A sampler by Maria Wood, 1832: Gallery Oldham

Researching alongside this, but almost on parallel tram lines which have rarely connected, are those historians working in what in some places is still known as ‘Church history’ or ‘ecclesiastical history’. As these terms indicate, the focus for these historians has been on the Churches as institutions and organisations, on clergy, and on formal theology, where the laity were studied by and large as (passive) recipients of these. There has been a great deal of research in this vein over the last forty years but little of it has made much impact on the way that social history has been written.

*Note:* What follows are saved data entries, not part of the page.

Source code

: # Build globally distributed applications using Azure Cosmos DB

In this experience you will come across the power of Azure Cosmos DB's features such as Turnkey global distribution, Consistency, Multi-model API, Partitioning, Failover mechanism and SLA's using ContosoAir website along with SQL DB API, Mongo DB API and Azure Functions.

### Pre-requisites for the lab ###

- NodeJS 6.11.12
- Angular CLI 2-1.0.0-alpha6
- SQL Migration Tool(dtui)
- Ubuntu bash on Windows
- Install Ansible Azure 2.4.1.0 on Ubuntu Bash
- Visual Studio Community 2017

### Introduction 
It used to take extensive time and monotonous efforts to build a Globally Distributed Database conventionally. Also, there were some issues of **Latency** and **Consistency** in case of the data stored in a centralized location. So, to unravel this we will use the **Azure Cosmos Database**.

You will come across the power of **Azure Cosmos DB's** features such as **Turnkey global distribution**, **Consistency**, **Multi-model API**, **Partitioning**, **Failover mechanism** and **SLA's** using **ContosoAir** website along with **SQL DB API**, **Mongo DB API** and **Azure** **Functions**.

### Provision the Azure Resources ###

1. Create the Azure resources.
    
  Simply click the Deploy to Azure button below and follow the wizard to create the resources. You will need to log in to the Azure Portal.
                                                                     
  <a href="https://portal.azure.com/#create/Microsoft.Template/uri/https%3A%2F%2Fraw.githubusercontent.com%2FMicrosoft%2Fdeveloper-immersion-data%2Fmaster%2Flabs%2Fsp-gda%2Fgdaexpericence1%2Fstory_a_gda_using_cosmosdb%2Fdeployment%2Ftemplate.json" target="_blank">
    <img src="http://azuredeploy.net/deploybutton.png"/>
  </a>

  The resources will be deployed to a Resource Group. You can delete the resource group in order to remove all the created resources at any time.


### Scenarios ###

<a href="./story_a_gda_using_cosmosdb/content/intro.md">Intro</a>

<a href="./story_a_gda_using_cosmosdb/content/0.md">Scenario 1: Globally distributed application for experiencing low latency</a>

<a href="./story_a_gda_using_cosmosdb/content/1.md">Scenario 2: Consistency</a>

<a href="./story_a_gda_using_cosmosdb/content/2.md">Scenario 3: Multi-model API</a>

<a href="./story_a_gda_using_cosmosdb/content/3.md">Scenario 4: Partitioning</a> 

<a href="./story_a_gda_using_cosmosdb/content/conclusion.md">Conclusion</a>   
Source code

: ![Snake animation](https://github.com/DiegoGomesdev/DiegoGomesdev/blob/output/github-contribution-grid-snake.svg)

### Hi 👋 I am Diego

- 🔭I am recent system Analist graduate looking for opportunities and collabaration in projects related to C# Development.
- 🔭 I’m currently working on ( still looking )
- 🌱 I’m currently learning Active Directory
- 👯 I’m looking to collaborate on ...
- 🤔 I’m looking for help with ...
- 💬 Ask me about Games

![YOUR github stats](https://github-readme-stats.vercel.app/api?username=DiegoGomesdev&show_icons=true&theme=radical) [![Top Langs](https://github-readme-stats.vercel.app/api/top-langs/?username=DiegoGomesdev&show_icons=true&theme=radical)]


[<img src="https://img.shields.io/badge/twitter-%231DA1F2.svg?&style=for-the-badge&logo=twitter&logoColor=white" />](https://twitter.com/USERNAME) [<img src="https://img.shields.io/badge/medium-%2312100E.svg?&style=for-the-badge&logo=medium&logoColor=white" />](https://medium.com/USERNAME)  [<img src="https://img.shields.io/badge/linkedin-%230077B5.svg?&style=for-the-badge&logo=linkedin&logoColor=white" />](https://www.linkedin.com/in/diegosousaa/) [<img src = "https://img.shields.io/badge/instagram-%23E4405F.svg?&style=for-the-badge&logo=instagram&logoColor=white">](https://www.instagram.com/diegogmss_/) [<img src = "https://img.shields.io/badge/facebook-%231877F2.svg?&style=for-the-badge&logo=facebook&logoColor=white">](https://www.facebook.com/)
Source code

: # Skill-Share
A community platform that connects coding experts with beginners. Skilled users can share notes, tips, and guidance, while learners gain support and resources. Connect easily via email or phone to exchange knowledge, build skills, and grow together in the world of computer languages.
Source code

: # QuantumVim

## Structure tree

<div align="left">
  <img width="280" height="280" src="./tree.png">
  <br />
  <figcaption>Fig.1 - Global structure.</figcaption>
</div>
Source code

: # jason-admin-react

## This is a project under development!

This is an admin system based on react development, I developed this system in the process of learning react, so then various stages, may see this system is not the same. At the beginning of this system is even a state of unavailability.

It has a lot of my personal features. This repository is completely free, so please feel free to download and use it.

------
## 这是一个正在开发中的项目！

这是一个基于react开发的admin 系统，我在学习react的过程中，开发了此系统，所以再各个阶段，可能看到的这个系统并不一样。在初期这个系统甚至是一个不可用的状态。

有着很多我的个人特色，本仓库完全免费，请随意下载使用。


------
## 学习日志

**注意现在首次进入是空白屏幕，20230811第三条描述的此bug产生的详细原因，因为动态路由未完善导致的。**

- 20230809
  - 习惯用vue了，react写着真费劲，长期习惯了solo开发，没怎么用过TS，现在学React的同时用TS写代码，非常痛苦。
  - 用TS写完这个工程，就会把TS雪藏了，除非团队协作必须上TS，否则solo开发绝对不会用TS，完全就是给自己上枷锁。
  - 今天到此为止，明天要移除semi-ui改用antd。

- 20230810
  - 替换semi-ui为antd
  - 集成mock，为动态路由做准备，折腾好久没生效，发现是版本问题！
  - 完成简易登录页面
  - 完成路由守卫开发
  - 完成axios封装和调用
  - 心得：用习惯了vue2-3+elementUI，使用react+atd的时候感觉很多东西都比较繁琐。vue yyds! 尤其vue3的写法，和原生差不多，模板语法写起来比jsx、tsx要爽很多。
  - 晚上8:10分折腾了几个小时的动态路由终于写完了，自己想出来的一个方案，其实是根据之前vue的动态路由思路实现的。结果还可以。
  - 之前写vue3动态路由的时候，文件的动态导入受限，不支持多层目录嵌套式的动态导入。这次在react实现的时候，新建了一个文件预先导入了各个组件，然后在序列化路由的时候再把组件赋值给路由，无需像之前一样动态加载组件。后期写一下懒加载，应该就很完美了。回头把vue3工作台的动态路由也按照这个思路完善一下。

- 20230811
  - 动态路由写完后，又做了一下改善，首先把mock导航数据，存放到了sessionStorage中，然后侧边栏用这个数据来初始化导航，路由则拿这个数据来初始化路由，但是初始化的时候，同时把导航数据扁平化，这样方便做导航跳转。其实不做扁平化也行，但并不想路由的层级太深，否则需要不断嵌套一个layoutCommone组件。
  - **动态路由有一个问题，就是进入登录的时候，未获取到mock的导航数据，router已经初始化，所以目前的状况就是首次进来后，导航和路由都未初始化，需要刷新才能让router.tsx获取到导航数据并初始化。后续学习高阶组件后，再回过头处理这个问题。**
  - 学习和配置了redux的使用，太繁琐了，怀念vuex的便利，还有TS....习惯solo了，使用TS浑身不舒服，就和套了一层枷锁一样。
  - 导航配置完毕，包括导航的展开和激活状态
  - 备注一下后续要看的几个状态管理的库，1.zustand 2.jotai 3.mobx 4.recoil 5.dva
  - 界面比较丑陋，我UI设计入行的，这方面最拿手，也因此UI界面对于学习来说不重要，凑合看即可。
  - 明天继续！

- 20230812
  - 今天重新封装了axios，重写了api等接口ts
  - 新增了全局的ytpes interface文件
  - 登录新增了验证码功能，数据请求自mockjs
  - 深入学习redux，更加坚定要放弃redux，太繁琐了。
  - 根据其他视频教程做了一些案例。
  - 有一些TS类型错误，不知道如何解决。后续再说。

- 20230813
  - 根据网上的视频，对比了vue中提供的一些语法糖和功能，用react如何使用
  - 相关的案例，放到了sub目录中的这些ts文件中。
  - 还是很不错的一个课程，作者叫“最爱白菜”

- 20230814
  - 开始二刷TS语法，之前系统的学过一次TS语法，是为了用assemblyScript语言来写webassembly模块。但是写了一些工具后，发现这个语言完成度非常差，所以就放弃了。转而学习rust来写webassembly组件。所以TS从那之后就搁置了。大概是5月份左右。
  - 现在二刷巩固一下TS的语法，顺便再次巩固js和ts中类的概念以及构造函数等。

One of the starting points for our ‘Faith in the Town’ project was to further the dialogue between social historians and historians of religion. While not of course eliminating or marginalising the role of clergy, we wanted to shift attention to the lay perspective, looking outside churches and meeting houses to find evidence of faith in the workplace and the home, attitudes to time and space, and on issues of identity. We also wanted to explore the relationship between faith, urbanisation and industrialisation head-on, by focusing precisely on those northern towns which lay at the heart of Gilbert’s analysis.

One of the emerging contributions of our ‘Faith in the Town’ project has been to explore some ‘new directions’ in the social history of religion, questioning what the social history of religion is, and what sources we might use to study it. In some ways, our methodology and our findings will not surprise social historians of religion in earlier periods, and to a certain extent our conclusions suggest that some of the habits of mind, assumptions, and patterns of behaviour found between 1500 and 1700 continued well into the nineteenth century. But, we argue, this was more than persistence of older forms of belief and erstwhile types of activity. Rather, ‘faith’ could work with, and flourish in, the newer socio-economic and cultural contexts of the eighteenth and early nineteenth centuries.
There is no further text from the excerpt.